[RECORDS SUPPLIED Boundary: Start]

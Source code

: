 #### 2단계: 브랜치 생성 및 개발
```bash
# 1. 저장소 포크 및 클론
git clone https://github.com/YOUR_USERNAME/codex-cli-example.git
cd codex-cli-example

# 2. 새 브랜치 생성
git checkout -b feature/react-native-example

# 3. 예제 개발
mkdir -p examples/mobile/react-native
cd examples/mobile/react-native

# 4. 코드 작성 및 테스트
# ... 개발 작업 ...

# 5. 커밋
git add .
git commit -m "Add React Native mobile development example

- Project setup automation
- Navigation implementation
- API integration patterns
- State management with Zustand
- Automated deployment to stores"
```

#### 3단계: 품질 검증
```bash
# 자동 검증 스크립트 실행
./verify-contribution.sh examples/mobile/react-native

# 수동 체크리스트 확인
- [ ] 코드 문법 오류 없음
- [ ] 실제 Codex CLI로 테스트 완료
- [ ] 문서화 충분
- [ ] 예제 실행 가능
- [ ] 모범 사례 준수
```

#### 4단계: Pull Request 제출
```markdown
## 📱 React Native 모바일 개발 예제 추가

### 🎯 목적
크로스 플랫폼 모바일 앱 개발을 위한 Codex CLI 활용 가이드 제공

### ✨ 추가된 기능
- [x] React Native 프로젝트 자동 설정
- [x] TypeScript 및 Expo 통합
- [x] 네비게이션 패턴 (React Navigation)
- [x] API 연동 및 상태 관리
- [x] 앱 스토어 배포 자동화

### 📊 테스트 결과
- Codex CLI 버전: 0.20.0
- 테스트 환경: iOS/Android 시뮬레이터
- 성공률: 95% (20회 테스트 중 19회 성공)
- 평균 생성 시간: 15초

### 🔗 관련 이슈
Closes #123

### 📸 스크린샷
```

[RECORDS SUPPLIED Boundary: End]

- [ACTION ITEM]:
Return each line from the records that includes the word "Navigation".

- [TASK RESULT]:
- Navigation implementation
- [x] 네비게이션 패턴 (React Navigation)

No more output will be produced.